(Activity): Restate word for word each line of the data, starting at the one containing "the largest integers." and running through the last.
· · · ·
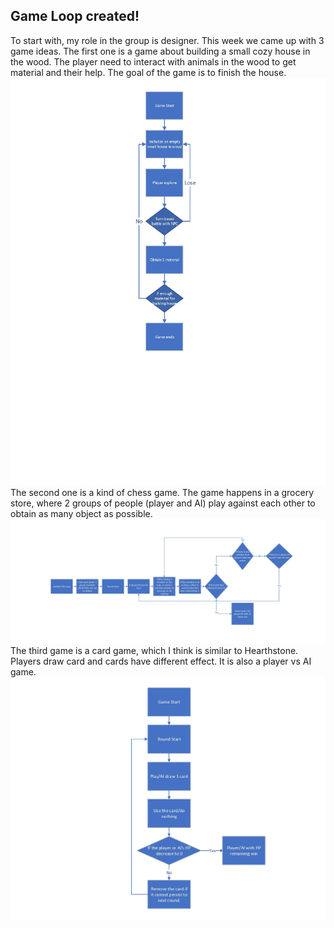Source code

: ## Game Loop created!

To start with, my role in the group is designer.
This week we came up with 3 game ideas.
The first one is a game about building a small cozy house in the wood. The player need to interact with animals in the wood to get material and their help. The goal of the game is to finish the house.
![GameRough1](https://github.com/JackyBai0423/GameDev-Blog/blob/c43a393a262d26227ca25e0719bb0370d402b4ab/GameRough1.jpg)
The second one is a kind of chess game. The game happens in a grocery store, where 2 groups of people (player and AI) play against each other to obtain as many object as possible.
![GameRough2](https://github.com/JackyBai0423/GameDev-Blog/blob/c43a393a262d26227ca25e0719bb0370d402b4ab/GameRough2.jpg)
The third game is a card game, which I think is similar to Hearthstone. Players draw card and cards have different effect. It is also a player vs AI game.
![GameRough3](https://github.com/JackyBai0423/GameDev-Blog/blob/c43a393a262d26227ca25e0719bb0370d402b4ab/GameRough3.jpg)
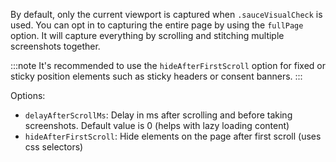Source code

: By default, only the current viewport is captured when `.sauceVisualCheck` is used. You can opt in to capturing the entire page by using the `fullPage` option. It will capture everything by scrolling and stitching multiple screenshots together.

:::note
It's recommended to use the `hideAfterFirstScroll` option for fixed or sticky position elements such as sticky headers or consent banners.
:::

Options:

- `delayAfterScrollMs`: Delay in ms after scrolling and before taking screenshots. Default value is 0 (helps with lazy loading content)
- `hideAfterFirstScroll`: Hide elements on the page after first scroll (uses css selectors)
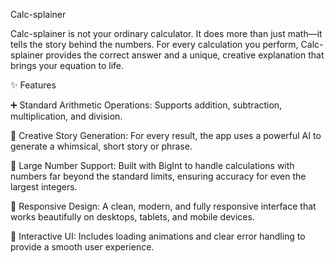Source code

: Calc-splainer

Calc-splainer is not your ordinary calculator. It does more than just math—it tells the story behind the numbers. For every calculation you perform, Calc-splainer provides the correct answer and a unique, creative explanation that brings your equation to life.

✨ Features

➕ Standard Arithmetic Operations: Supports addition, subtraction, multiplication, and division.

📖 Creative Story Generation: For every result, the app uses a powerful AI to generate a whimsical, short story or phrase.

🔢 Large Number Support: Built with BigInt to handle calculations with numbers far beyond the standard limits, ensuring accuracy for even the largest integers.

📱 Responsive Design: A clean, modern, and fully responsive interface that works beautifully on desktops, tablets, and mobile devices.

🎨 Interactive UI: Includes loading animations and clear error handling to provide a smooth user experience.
· · · ·
(Written answer):
🔢 Large Number Support: Built with BigInt to handle calculations with numbers far beyond the standard limits, ensuring accuracy for even the largest integers.

📱 Responsive Design: A clean, modern, and fully responsive interface that works beautifully on desktops, tablets, and mobile devices.

🎨 Interactive UI: Includes loading animations and clear error handling to provide a smooth user experience.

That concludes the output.